(El Mercurio) Si bien la industria minera ha reconocido que la nueva estructura del royalty afecta con distinta magnitud a las empresas del sector, una cláusula incluida a último momento en esta ley amenaza la viabilidad de algunas operaciones proyectadas en el país, cuyas inversiones forman parte del denominado » boom minero».
Tal es el caso de la mayor operación de oro proyectada en el país: Cerro Casale, de las canadienses Barrick Gold (75%) y Kinross (25%).
Conocedores del tema señalaron que pese a que la puesta en marcha de esta operación supone una inversión de US$ 4.200 millones, su menor ley de mineral y mayor costo de operación la hacen menos rentable, que con la nueva estructura tributaria (una tasa variable de entre 4 y 9% entre 2010 y 2012, que luego aumenta a una tasa de entre 5 y 14%) reduce sus posibilidades de ser aprobada por los accionistas.
Hasta este punto, la situación de Cerro Casale no es muy distinta a la de otros cinco proyectos que el Consejo Minero sindicó como los más afectados.
La diferencia en el caso de esta iniciativa es que la nueva escala impositiva comenzará a regir cuando inicie sus operaciones, porque quedó impedida del beneficio de la invariabilidad tributaria que tienen otras empresas, que les mantiene la tasa de 4% después del período excepcional 2010-2012, postergando el pago de la nueva escala hasta 2018 o bien hasta 2025, para aquellos que firmen el nuevo contrato.
La cláusula
En la industria explican que el problema de Cerro Casale surgió de una cláusula que el Gobierno incluyó en la ley del royalty para impedir que las mineras eludieran el pago de mayores tributos, al acogerse a la invariabilidad contenida en los contratos de inversión extranjera.
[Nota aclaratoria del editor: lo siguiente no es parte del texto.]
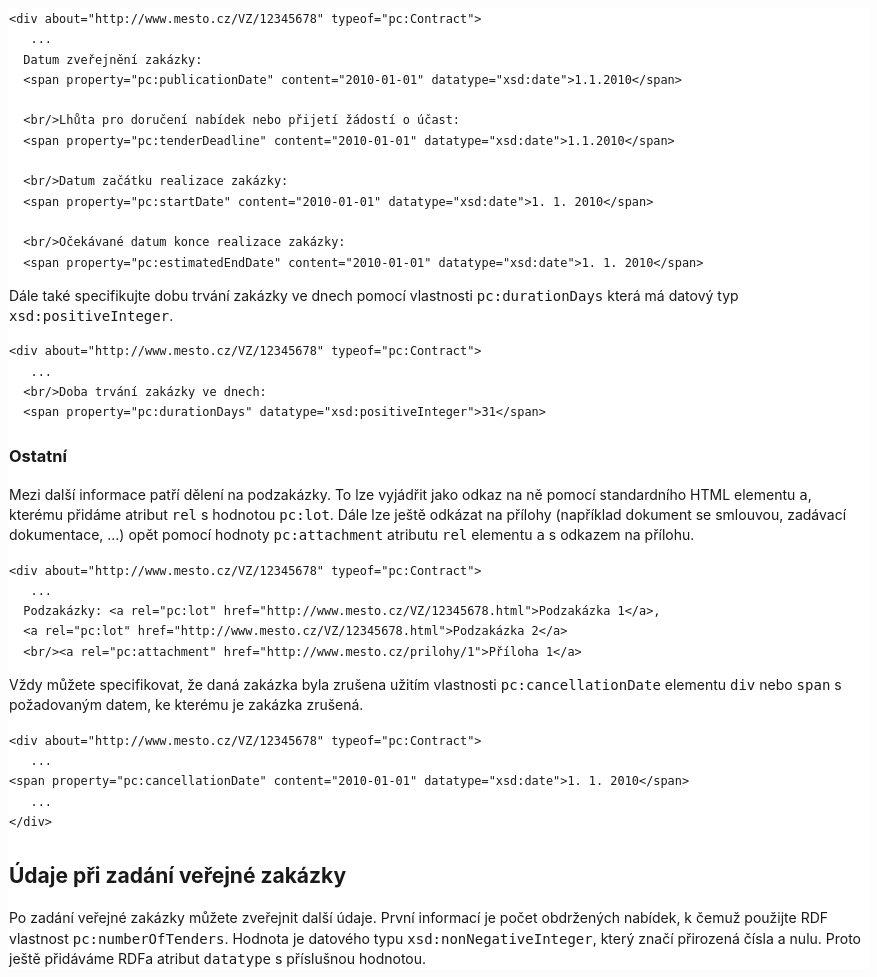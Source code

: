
 ```
<div about="http://www.mesto.cz/VZ/12345678" typeof="pc:Contract">
   ...
  Datum zveřejnění zakázky: 
  <span property="pc:publicationDate" content="2010-01-01" datatype="xsd:date">1.1.2010</span>
  
  <br/>Lhůta pro doručení nabídek nebo přijetí žádostí o účast: 
  <span property="pc:tenderDeadline" content="2010-01-01" datatype="xsd:date">1.1.2010</span>
  
  <br/>Datum začátku realizace zakázky: 
  <span property="pc:startDate" content="2010-01-01" datatype="xsd:date">1. 1. 2010</span>
  
  <br/>Očekávané datum konce realizace zakázky: 
  <span property="pc:estimatedEndDate" content="2010-01-01" datatype="xsd:date">1. 1. 2010</span>
```
Dále také specifikujte dobu trvání zakázky ve dnech pomocí vlastnosti <tt>pc:durationDays</tt> která má datový typ <tt>xsd:positiveInteger</tt>.
```
<div about="http://www.mesto.cz/VZ/12345678" typeof="pc:Contract">
   ...
  <br/>Doba trvání zakázky ve dnech: 
  <span property="pc:durationDays" datatype="xsd:positiveInteger">31</span>
```

<h3>Ostatní</h3>

Mezi další informace patří dělení na podzakázky. To lze vyjádřit jako odkaz na ně pomocí standardního HTML elementu <tt>a</tt>, kterému přidáme atribut <tt>rel</tt> s hodnotou <tt>pc:lot</tt>. Dále lze ještě odkázat na přílohy (například dokument se smlouvou, zadávací dokumentace, ...) opět pomocí hodnoty <tt>pc:attachment</tt> atributu <tt>rel</tt> elementu <tt>a</tt> s odkazem na přílohu.
```
<div about="http://www.mesto.cz/VZ/12345678" typeof="pc:Contract">
   ...
  Podzakázky: <a rel="pc:lot" href="http://www.mesto.cz/VZ/12345678.html">Podzakázka 1</a>,
  <a rel="pc:lot" href="http://www.mesto.cz/VZ/12345678.html">Podzakázka 2</a>
  <br/><a rel="pc:attachment" href="http://www.mesto.cz/prilohy/1">Příloha 1</a>
```


Vždy můžete specifikovat, že daná zakázka byla zrušena užitím vlastnosti <tt>pc:cancellationDate</tt> elementu <tt>div</tt> nebo <tt>span</tt> s požadovaným datem, ke kterému je zakázka zrušená.

```
<div about="http://www.mesto.cz/VZ/12345678" typeof="pc:Contract">
   ...
<span property="pc:cancellationDate" content="2010-01-01" datatype="xsd:date">1. 1. 2010</span>
   ...
</div>
```

<h2>Údaje při zadání veřejné zakázky</h2>

Po zadání veřejné zakázky můžete zveřejnit další údaje. První informací je počet obdržených nabídek, k čemuž použijte RDF vlastnost <tt>pc:numberOfTenders</tt>. Hodnota je datového typu <tt>xsd:nonNegativeInteger</tt>, který značí přirozená čísla a nulu. Proto ještě přidáváme RDFa atribut <tt>datatype</tt> s příslušnou hodnotou.
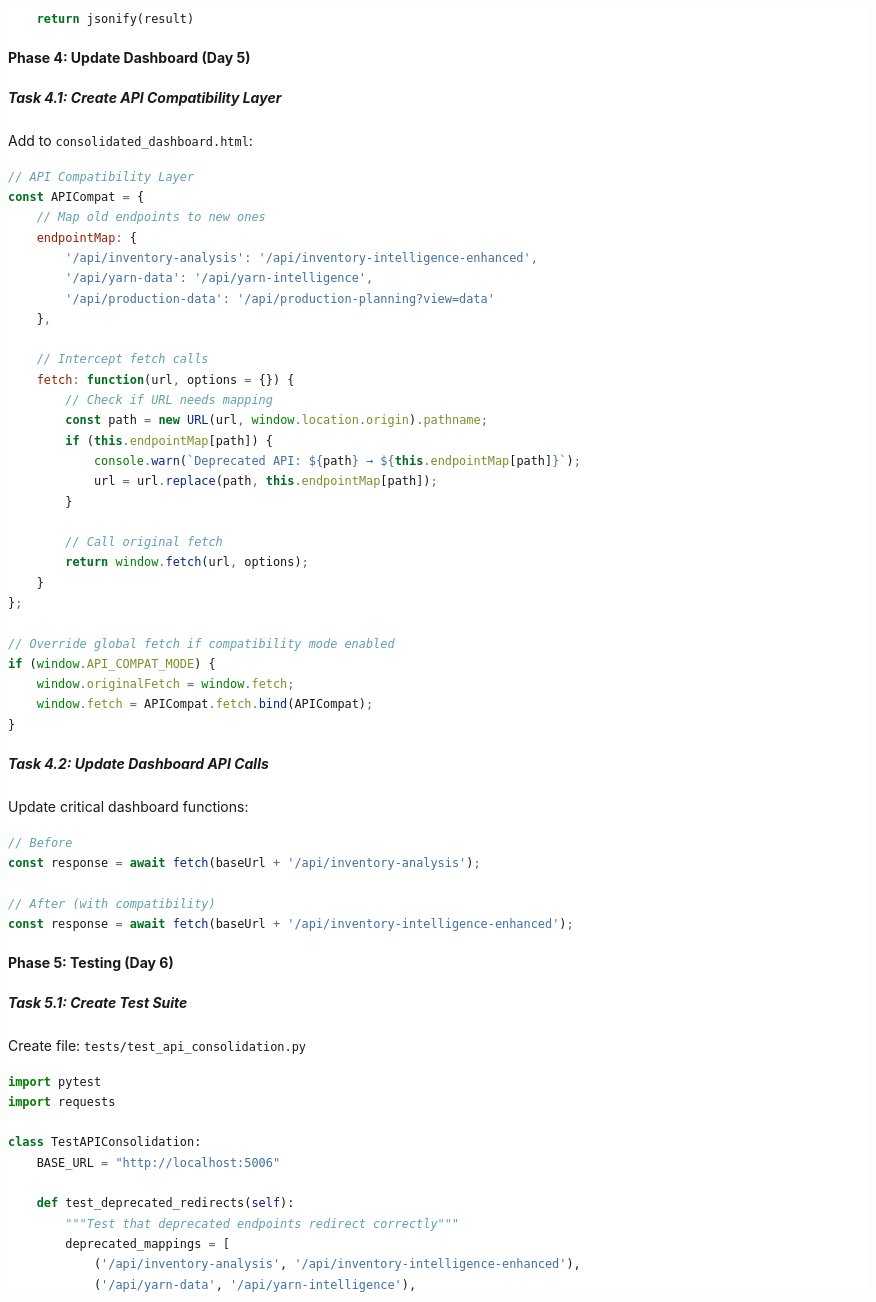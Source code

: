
 ```python
    return jsonify(result)
```

#### Phase 4: Update Dashboard (Day 5)

##### Task 4.1: Create API Compatibility Layer
Add to `consolidated_dashboard.html`:
```javascript
// API Compatibility Layer
const APICompat = {
    // Map old endpoints to new ones
    endpointMap: {
        '/api/inventory-analysis': '/api/inventory-intelligence-enhanced',
        '/api/yarn-data': '/api/yarn-intelligence',
        '/api/production-data': '/api/production-planning?view=data'
    },
    
    // Intercept fetch calls
    fetch: function(url, options = {}) {
        // Check if URL needs mapping
        const path = new URL(url, window.location.origin).pathname;
        if (this.endpointMap[path]) {
            console.warn(`Deprecated API: ${path} → ${this.endpointMap[path]}`);
            url = url.replace(path, this.endpointMap[path]);
        }
        
        // Call original fetch
        return window.fetch(url, options);
    }
};

// Override global fetch if compatibility mode enabled
if (window.API_COMPAT_MODE) {
    window.originalFetch = window.fetch;
    window.fetch = APICompat.fetch.bind(APICompat);
}
```

##### Task 4.2: Update Dashboard API Calls
Update critical dashboard functions:
```javascript
// Before
const response = await fetch(baseUrl + '/api/inventory-analysis');

// After (with compatibility)
const response = await fetch(baseUrl + '/api/inventory-intelligence-enhanced');
```

#### Phase 5: Testing (Day 6)

##### Task 5.1: Create Test Suite
Create file: `tests/test_api_consolidation.py`
```python
import pytest
import requests

class TestAPIConsolidation:
    BASE_URL = "http://localhost:5006"
    
    def test_deprecated_redirects(self):
        """Test that deprecated endpoints redirect correctly"""
        deprecated_mappings = [
            ('/api/inventory-analysis', '/api/inventory-intelligence-enhanced'),
            ('/api/yarn-data', '/api/yarn-intelligence'),
```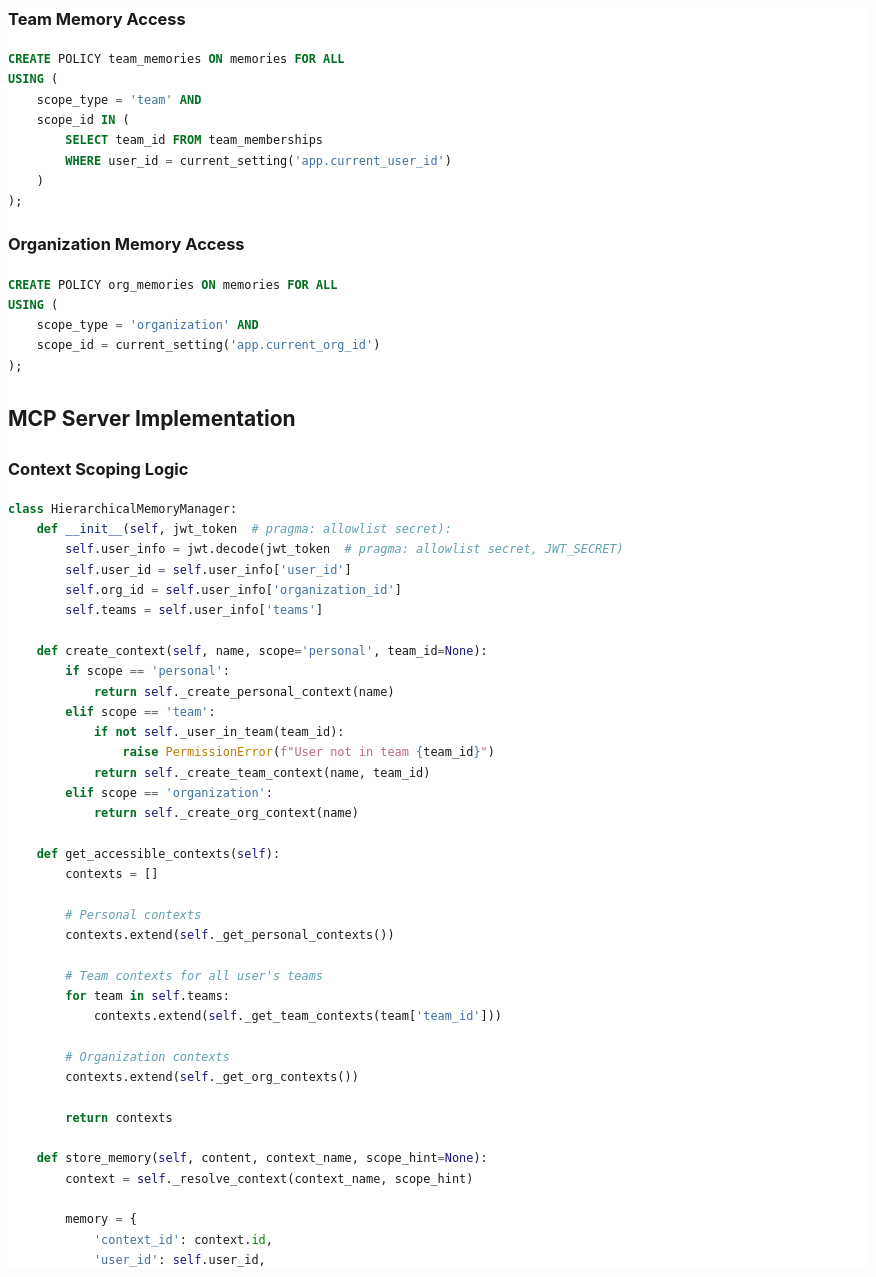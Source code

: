 ### Team Memory Access
```sql
CREATE POLICY team_memories ON memories FOR ALL
USING (
    scope_type = 'team' AND
    scope_id IN (
        SELECT team_id FROM team_memberships
        WHERE user_id = current_setting('app.current_user_id')
    )
);
```

### Organization Memory Access
```sql
CREATE POLICY org_memories ON memories FOR ALL
USING (
    scope_type = 'organization' AND
    scope_id = current_setting('app.current_org_id')
);
```

## MCP Server Implementation

### Context Scoping Logic
```python
class HierarchicalMemoryManager:
    def __init__(self, jwt_token  # pragma: allowlist secret):
        self.user_info = jwt.decode(jwt_token  # pragma: allowlist secret, JWT_SECRET)
        self.user_id = self.user_info['user_id']
        self.org_id = self.user_info['organization_id']
        self.teams = self.user_info['teams']

    def create_context(self, name, scope='personal', team_id=None):
        if scope == 'personal':
            return self._create_personal_context(name)
        elif scope == 'team':
            if not self._user_in_team(team_id):
                raise PermissionError(f"User not in team {team_id}")
            return self._create_team_context(name, team_id)
        elif scope == 'organization':
            return self._create_org_context(name)

    def get_accessible_contexts(self):
        contexts = []

        # Personal contexts
        contexts.extend(self._get_personal_contexts())

        # Team contexts for all user's teams
        for team in self.teams:
            contexts.extend(self._get_team_contexts(team['team_id']))

        # Organization contexts
        contexts.extend(self._get_org_contexts())

        return contexts

    def store_memory(self, content, context_name, scope_hint=None):
        context = self._resolve_context(context_name, scope_hint)

        memory = {
            'context_id': context.id,
            'user_id': self.user_id,
```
Para evitar que las mineras eludieran este tributo, el Gobierno fijó el 31 de agosto de 2010 como fecha límite para reconocer las solicitudes de inversión extranjera realizadas por las mineras. La cláusula fue puesta por el Gobierno después del acuerdo con la Concertación que permitió la aprobación del royalty , ya que en el proyecto original se reconocerían como válidas todas las solicitudes enviadas hasta la fecha de promulgación de la ley; es decir, el 18 de octubre de 2010.
«Las inversiones que están planteadas hoy día y que han sido ingresadas después del 31 de agosto de este año entran directo al nuevo mecanismo, y no tienen ninguna opción de optar por una fórmula, sino que toman la nueva tasa, y eso los pone en una dificultad que puede ser mayor», dijo un ejecutivo.
De acuerdo con registros del Comité de Inversión Extranjera, seis peticiones quedaron fuera de plazo. Trascendió que una fue la de Cerro Casale y otra Lobo Marte de Kinross, que también es de oro.
Conocedores del tema aseguraron que las mineras nunca supieron de este cambio, y así se lo hicieron ver al ministro de Minería, Laurence Golborne, durante la reunión que la semana pasada sostuvo con el Consejo Minero.